We present experimental results on quantum grid turbulence produced by moving grids within superfluid 4He, both at millikelvin temperatures, with an oscillating grid, and at temperatures above 1.4 K with a linearly moving grid.
Floppy devices were used at millikelvin temperatures to produce quantum
turbulence. We investigated the frequency dependence of the turbulent drag on an oscillating grid. At high velocities, the turbulent drag is independent of frequency and similar to what was measured in liquid helium-4 in its normal phase. We also present measurements of the inertial drag coefficient for grid turbulence, which is significantly reduced by turbulence produced in both superfluid and normal fluid 4He.

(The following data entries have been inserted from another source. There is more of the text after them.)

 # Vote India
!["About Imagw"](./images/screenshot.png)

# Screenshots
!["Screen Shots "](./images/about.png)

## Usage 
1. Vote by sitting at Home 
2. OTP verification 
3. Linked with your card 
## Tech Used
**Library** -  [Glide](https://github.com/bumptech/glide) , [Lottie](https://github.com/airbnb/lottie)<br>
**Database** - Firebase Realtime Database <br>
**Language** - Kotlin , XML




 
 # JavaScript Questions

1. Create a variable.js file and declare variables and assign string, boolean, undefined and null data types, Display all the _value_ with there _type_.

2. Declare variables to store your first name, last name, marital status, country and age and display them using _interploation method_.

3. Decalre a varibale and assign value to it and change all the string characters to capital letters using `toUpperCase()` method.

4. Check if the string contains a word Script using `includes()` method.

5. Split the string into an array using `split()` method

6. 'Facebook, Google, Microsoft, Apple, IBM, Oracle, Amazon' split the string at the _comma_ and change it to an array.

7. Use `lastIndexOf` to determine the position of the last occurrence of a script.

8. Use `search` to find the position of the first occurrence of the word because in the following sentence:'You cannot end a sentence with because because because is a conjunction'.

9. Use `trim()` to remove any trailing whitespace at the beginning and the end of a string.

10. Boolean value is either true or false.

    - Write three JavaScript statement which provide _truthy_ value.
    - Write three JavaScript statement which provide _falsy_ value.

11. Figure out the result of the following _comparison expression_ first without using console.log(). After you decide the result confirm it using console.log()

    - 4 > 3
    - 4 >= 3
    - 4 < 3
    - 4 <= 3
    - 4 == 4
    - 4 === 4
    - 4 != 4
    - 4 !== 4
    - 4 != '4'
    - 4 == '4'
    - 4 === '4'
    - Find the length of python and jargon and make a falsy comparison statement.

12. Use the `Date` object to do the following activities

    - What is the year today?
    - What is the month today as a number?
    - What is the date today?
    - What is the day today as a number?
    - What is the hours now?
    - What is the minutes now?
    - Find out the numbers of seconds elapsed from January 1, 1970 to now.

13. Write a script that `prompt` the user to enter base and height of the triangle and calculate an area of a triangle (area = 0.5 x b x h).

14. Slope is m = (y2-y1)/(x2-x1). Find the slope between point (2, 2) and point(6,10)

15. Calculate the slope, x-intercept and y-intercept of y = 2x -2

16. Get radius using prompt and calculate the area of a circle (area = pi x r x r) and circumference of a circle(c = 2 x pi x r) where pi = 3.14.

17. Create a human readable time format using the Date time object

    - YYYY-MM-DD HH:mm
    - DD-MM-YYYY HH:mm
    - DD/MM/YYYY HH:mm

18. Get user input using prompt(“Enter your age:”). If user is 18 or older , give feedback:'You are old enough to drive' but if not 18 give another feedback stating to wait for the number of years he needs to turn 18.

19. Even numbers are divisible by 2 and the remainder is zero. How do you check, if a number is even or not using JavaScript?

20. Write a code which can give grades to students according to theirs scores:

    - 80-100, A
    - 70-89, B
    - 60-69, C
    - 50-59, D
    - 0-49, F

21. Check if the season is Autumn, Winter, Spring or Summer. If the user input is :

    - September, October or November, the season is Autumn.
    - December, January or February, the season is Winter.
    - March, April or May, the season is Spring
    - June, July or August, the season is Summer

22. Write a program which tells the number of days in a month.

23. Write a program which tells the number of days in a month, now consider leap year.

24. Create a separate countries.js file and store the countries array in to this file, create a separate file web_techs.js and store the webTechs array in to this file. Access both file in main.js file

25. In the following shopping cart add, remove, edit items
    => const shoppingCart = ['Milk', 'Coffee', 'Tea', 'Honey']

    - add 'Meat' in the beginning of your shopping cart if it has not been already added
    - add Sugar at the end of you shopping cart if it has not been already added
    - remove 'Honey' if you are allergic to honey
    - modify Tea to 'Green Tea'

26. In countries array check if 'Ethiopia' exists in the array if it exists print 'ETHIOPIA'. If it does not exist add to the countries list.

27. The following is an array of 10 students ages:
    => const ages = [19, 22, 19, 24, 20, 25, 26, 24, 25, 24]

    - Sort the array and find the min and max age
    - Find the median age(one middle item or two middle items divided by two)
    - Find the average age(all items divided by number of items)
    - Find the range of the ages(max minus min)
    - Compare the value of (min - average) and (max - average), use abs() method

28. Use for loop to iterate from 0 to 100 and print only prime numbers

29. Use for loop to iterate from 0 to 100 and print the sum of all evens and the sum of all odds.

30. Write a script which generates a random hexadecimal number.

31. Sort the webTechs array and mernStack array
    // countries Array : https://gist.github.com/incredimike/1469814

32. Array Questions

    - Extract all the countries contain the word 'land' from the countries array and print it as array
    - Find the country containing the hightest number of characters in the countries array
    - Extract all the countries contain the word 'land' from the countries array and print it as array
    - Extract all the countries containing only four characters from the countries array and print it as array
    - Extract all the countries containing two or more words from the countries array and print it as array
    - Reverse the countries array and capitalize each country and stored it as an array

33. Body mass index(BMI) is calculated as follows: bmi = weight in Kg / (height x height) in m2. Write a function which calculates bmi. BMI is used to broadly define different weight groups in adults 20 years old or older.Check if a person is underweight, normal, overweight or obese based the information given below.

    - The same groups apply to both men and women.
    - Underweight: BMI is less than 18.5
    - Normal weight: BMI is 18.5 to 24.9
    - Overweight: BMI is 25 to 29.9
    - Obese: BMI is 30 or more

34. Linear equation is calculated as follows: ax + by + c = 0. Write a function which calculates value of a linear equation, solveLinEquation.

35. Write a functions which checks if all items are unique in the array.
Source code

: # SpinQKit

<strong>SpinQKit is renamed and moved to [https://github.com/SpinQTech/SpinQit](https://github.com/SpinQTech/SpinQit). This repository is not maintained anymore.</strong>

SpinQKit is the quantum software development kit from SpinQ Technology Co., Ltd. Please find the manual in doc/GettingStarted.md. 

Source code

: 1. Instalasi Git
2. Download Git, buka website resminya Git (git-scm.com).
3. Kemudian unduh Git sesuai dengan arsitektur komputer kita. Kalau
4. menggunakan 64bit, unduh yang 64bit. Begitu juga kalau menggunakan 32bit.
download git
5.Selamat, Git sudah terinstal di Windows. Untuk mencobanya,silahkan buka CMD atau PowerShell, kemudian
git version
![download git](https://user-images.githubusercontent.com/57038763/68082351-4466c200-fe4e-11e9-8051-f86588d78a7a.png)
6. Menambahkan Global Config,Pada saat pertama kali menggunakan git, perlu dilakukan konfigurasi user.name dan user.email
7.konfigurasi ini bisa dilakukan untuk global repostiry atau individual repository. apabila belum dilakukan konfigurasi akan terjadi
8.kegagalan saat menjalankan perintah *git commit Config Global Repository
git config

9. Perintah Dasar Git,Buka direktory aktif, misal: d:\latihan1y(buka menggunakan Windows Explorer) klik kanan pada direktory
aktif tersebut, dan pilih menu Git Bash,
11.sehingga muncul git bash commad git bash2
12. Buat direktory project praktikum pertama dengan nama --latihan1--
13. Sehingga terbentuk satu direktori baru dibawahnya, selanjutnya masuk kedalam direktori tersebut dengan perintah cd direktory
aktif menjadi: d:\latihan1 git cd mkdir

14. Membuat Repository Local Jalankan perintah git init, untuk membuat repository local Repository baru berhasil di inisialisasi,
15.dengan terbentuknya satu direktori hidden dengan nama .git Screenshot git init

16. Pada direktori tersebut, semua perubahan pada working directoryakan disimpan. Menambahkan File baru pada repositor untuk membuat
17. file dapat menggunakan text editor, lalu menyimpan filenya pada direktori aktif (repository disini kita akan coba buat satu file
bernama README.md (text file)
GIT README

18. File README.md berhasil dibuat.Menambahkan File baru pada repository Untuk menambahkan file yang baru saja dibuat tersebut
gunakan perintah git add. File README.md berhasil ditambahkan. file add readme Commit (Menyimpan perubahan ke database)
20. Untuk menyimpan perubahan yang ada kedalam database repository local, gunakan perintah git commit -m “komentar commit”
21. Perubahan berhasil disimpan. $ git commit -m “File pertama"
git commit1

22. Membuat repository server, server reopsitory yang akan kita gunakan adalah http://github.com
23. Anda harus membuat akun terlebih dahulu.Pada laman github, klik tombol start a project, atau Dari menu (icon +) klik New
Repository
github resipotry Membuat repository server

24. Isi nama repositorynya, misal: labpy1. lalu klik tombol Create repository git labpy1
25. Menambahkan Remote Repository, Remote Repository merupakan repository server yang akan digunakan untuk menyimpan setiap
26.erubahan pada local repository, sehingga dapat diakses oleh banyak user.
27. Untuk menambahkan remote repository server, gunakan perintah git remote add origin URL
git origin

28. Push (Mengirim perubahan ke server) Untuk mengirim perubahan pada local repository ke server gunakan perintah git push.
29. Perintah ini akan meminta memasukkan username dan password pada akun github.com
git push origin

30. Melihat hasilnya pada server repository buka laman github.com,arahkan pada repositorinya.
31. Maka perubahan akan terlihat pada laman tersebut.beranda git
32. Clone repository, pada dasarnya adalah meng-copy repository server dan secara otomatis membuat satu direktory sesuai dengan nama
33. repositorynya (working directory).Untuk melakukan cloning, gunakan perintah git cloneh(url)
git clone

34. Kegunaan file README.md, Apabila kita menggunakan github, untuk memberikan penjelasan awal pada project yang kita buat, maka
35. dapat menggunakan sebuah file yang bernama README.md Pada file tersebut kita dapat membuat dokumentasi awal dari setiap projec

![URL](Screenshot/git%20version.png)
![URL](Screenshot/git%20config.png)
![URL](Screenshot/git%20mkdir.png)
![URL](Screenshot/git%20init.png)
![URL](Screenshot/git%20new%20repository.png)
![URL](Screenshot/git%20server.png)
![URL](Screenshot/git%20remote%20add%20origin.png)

To produce (approximate) homogeneous and isotropic grid turbulence in a quantum liquid, with little to no extraneous heating in the fluid, a new linear ‘control motor‘ has been designed and tested. The motor consists of a drive coil, surrounded by three control coils. A linear current ramp is passed through the drive coil, which lifts a superconducting armature placed in the centre of the solenoid. The control coils are designed, when a steady DC current is applied to them, to have constant magnetic field derivative. The control motor performs
adequately, having smooth motions with no oscillations, and with peak velocities up to approximately 30 cm/s. The velocity is not, however, very uniform during the motion of the motor.

Decaying turbulence is investigated using the attenuation of second sound. We produce turbulence inside a short channel totally submersedin liquid helium-II. The turbulence is produced by a superconducting, magnetically levitated linear motor, with a grid attached to the top of the armature. The theory applied, for calculating vortex line density decay from second sound attenuation, is taken from Stalp, S. (1998) Decay of Grid Turbulence in Superfluid Helium. Ph.D. Thesis. We investigate the effects of different grid meshes on the vorticity decay
curve, in particular the time at which the turbulence becomes saturated.
We present comparisons of three separate meshes.
We observe a shorter saturation time, and therefore a longer inertial
regime with a t−3/2 dependence, for the turbulent decay produced by the smallest mesh grid. It has been suggested elsewhere that there is a t−11/10 dependence at early times in the vorticity decay curves, we observe no such dependence. Finally, we present measurements of the effective kinematic viscosity, and saturation time and their dependence on grid mesh size.